---------- Data for this exercise ----------

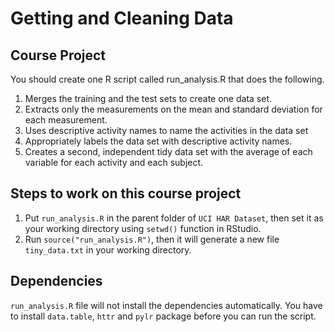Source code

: # Getting and Cleaning Data

## Course Project

You should create one R script called run_analysis.R that does the following.

1. Merges the training and the test sets to create one data set.
2. Extracts only the measurements on the mean and standard deviation for each measurement.
3. Uses descriptive activity names to name the activities in the data set
4. Appropriately labels the data set with descriptive activity names.
5. Creates a second, independent tidy data set with the average of each variable for each activity and each subject.

## Steps to work on this course project

1. Put ```run_analysis.R``` in the parent folder of ```UCI HAR Dataset```, then set it as your working directory using ```setwd()``` function in RStudio.
2. Run ```source("run_analysis.R")```, then it will generate a new file ```tiny_data.txt``` in your working directory.

## Dependencies

```run_analysis.R``` file will not install the dependencies automatically. You have to install  ```data.table```, ```httr``` and ```pylr``` package before you can run the script. 
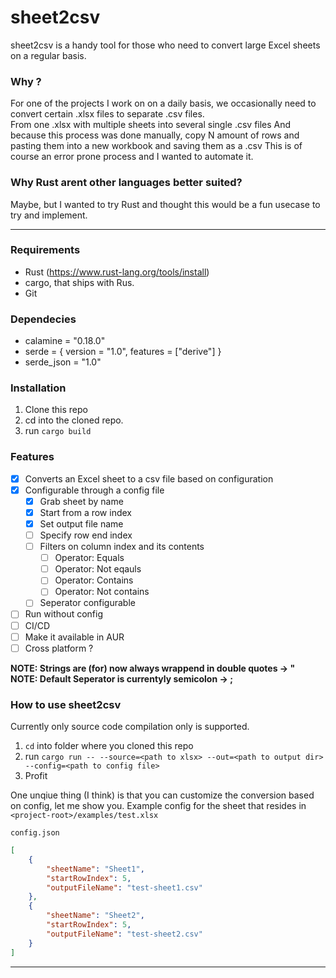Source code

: # sheet2csv

sheet2csv is a handy tool for those who need to convert large Excel sheets on a regular basis.

### Why ?
For one of the projects I work on on a daily basis, we occasionally need to convert certain .xlsx files to separate .csv files.   
From one .xlsx with multiple sheets into several single .csv files And because this process was done manually, copy N amount of rows and pasting them into a new workbook and saving them as a .csv This is of course an error prone process and I wanted to automate it.

### Why Rust arent other languages better suited?   
Maybe, but I wanted to try Rust and thought this would be a fun usecase to try and implement.

---

### Requirements
 - Rust (https://www.rust-lang.org/tools/install)
 - cargo, that ships with Rus.
 - Git

### Dependecies
- calamine = "0.18.0"
- serde = { version = "1.0", features = ["derive"] }
- serde_json = "1.0"

### Installation

1. Clone this repo
2. cd into the cloned repo.
3. run `cargo build` 

### Features
- [x] Converts an Excel sheet to a csv file based on configuration
- [x] Configurable through a config file  
   - [x] Grab sheet by name
   - [x] Start from a row index 
   - [x] Set output file name
   - [ ] Specify row end index
   - [ ] Filters on column index and its contents
        - [ ] Operator: Equals
        - [ ] Operator: Not eqauls
        - [ ] Operator: Contains
        - [ ] Operator: Not contains
   - [ ] Seperator configurable
- [ ] Run without config
- [ ] CI/CD
- [ ] Make it available in AUR
- [ ] Cross platform ?

**NOTE: Strings are (for) now always wrappend in double quotes -> "**   
**NOTE: Default Seperator is currentyly semicolon -> ;**

### How to use sheet2csv

Currently only source code compilation only is supported.

1. `cd` into folder where you cloned this repo
2. run `cargo run -- --source=<path to xlsx> --out=<path to output dir> --config=<path to config file>`
3. Profit

One unqiue thing (I think) is that you can customize the conversion based on config, let me show you.
Example config for the sheet that resides in `<project-root>/examples/test.xlsx`  

`config.json`
```json 
[
    {
        "sheetName": "Sheet1",
        "startRowIndex": 5,
        "outputFileName": "test-sheet1.csv"
    },
    {
        "sheetName": "Sheet2",
        "startRowIndex": 5, 
        "outputFileName": "test-sheet2.csv"
    }
]
```
---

----------

● Required work:
Starting at the line above that contains "You should create", write out each line exactly until the line that contains "4. Appropriately labels" has been written, and stop there.

● Exercise output:
You should create one R script called run_analysis.R that does the following.

1. Merges the training and the test sets to create one data set.
2. Extracts only the measurements on the mean and standard deviation for each measurement.
3. Uses descriptive activity names to name the activities in the data set
4. Appropriately labels the data set with descriptive activity names.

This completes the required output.